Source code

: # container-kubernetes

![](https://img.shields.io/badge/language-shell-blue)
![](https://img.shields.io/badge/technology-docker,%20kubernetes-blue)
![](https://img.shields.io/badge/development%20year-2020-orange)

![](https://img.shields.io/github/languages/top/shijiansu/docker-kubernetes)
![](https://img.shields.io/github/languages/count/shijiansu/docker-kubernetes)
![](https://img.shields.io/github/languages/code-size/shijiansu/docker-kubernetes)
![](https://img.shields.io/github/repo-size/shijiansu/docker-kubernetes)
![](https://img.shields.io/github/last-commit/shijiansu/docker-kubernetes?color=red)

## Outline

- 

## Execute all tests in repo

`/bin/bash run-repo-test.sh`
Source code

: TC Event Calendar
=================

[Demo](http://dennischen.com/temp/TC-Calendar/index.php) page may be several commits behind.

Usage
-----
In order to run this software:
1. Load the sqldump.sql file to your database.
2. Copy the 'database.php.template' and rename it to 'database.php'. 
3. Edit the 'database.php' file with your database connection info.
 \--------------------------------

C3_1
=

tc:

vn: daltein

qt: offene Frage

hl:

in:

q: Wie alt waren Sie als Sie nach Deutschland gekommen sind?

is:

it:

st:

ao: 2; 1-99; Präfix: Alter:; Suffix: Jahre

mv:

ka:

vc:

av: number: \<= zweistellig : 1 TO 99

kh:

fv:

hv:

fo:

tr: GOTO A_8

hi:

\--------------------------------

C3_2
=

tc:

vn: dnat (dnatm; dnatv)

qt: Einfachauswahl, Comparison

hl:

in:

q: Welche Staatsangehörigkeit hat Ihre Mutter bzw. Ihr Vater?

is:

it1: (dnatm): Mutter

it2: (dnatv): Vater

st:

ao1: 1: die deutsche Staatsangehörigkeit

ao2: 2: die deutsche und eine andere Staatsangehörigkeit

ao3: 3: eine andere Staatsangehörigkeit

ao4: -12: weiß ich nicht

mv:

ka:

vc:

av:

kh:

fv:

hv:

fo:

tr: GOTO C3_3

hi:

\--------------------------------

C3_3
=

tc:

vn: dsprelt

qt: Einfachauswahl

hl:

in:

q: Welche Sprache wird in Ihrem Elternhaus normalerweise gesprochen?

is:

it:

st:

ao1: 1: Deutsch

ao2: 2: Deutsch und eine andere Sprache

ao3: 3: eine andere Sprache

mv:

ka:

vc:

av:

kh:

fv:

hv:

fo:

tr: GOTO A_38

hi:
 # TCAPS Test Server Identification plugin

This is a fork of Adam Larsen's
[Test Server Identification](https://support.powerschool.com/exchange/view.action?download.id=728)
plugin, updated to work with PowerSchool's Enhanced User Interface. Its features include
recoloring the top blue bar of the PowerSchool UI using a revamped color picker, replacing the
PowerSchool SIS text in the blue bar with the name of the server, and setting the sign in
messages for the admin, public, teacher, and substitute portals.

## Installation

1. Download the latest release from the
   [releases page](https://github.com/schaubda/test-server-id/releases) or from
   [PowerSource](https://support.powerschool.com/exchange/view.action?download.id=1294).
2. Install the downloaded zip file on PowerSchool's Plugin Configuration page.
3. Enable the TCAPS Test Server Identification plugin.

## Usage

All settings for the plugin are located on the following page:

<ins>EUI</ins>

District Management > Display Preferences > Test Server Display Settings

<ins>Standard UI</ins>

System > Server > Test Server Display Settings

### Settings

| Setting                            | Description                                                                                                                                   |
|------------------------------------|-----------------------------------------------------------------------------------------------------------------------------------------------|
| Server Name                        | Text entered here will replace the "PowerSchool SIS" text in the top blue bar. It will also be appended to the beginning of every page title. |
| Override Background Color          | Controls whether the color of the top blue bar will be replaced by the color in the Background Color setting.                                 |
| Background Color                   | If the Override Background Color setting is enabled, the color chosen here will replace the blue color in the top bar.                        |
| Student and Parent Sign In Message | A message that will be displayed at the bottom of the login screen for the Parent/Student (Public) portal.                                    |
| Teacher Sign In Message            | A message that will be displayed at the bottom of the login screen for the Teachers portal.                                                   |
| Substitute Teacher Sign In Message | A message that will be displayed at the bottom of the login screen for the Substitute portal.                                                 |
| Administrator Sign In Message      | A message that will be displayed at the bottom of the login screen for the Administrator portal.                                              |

Instructions for the task:
Among the records, find all lines that include the string "languages" and return them.

Answer for the task:
![](https://img.shields.io/github/languages/top/shijiansu/docker-kubernetes)
![](https://img.shields.io/github/languages/count/shijiansu/docker-kubernetes)
![](https://img.shields.io/github/languages/code-size/shijiansu/docker-kubernetes)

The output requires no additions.